╭──
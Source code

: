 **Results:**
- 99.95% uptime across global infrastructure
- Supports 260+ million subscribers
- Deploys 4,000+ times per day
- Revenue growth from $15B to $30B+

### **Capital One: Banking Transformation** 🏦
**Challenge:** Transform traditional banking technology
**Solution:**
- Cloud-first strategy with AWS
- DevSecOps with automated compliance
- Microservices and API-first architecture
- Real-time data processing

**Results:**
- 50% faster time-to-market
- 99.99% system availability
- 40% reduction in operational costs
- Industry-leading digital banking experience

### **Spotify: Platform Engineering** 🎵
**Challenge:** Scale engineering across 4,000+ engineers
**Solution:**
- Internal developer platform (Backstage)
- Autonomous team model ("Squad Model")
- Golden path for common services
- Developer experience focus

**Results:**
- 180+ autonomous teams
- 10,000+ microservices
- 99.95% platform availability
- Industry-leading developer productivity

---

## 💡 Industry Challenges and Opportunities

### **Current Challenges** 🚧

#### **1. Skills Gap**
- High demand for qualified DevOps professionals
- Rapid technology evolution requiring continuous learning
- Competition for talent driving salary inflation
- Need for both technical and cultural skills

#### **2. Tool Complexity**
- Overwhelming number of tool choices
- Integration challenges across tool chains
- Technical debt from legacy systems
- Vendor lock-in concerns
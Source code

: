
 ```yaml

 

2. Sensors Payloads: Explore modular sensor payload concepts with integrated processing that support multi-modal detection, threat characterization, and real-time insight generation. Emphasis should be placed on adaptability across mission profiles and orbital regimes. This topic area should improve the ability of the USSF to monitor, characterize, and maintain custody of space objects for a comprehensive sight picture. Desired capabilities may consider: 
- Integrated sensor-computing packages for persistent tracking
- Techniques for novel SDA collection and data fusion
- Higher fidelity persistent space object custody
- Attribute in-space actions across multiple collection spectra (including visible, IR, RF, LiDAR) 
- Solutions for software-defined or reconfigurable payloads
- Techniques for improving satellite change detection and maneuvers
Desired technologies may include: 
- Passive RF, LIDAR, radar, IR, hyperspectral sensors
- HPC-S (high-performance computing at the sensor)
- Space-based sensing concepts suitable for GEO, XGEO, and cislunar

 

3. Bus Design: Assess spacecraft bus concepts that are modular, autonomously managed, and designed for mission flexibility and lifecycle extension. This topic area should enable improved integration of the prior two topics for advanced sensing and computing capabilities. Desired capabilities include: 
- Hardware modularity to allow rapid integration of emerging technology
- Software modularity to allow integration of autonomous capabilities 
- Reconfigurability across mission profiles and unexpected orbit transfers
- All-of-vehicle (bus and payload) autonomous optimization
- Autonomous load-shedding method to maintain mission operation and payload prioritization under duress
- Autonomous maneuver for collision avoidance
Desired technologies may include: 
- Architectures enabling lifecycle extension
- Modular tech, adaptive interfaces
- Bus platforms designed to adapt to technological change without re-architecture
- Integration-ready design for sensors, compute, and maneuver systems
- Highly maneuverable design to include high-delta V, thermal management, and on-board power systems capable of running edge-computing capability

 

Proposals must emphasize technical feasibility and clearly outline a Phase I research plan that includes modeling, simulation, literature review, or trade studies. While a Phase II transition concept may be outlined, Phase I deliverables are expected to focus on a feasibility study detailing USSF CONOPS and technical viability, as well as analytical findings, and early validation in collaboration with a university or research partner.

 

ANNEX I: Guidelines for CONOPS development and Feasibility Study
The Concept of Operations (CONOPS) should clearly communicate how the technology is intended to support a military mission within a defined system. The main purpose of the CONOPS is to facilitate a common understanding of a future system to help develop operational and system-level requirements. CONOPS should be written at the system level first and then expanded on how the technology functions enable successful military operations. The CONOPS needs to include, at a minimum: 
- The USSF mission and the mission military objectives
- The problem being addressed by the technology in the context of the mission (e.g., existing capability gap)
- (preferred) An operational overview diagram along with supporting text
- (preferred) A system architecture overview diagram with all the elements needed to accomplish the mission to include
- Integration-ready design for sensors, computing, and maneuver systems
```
╰──
╭──
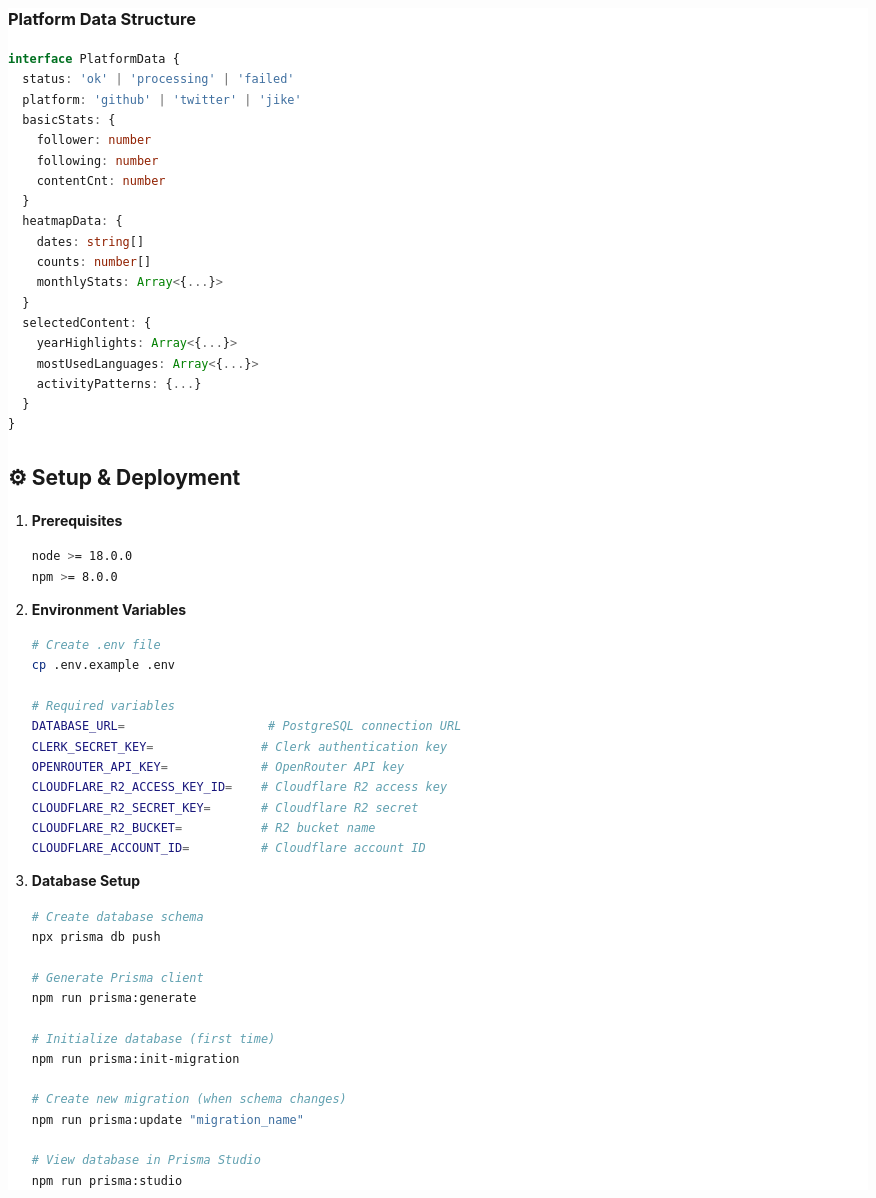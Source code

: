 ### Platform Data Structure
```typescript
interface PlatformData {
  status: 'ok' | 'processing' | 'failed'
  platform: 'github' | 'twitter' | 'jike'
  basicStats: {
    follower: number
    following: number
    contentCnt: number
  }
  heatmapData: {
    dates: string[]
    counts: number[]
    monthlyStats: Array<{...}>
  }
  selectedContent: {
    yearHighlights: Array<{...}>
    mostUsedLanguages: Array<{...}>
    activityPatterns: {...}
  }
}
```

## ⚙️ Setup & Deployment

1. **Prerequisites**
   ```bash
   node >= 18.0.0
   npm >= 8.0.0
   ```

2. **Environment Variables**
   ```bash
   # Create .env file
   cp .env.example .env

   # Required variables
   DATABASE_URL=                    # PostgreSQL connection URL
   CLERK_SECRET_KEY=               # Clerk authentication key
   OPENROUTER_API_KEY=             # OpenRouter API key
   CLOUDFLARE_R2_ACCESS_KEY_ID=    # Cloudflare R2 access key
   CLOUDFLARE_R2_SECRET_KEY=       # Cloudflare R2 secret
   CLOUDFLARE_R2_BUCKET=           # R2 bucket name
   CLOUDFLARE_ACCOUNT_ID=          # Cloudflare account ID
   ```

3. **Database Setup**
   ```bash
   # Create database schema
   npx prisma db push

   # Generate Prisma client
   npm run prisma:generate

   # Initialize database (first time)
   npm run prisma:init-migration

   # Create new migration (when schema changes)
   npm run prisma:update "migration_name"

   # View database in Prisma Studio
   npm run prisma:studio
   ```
╰──
╭──
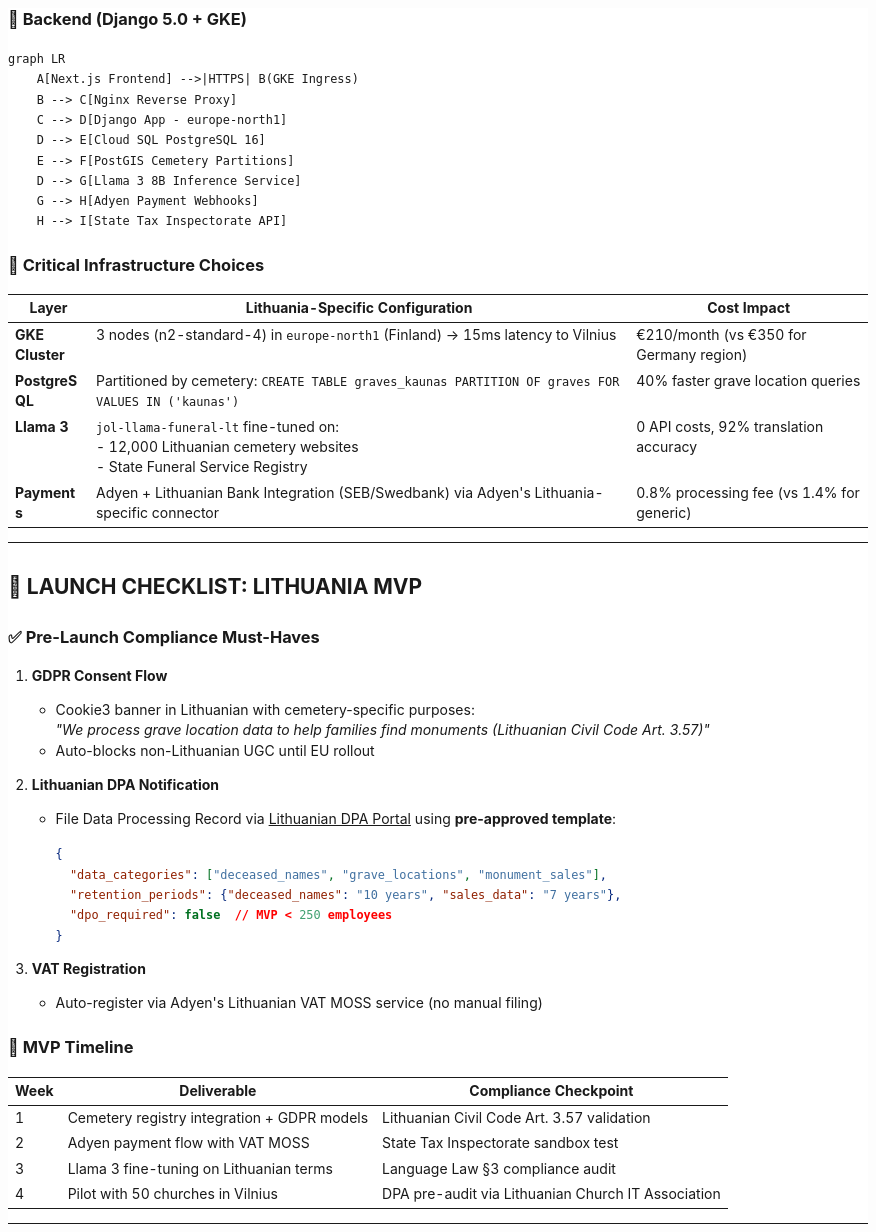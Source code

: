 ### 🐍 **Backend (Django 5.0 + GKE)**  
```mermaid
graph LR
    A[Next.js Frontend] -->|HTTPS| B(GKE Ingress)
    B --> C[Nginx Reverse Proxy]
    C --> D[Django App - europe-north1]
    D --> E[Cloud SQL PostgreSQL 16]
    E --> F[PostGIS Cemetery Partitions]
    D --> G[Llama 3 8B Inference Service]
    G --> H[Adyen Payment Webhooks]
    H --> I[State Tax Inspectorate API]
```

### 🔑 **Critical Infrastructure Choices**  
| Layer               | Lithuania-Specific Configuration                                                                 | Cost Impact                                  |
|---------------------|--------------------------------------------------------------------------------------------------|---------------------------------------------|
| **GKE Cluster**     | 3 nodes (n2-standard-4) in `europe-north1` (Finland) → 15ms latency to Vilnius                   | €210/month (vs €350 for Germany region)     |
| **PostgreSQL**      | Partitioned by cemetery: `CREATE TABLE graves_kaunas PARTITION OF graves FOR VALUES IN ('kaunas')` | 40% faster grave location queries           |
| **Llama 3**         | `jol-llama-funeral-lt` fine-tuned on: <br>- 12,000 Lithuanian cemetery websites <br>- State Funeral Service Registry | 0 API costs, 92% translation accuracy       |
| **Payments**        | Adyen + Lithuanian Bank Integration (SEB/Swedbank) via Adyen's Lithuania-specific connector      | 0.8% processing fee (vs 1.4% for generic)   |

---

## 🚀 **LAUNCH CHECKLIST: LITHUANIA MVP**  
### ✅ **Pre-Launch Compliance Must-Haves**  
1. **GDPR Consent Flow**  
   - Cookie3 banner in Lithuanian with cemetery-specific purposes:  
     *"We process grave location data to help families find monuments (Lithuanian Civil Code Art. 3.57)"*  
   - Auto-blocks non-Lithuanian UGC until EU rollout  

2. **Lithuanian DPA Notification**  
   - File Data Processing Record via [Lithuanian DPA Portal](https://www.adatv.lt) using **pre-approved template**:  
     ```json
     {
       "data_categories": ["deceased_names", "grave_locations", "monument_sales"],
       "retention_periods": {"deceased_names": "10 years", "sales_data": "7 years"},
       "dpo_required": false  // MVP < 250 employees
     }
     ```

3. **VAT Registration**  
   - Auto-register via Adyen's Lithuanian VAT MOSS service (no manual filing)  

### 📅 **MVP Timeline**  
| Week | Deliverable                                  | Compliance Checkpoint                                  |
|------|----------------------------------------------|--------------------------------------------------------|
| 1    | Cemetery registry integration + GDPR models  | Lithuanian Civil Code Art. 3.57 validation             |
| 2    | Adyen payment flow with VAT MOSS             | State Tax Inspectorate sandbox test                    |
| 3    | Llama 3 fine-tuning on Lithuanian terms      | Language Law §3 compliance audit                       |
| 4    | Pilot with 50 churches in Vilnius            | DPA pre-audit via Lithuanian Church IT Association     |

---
╰──
Collect every line above that contains the word "allow".

- Hardware modularity to allow rapid integration of emerging technology
- Software modularity to allow integration of autonomous capabilities 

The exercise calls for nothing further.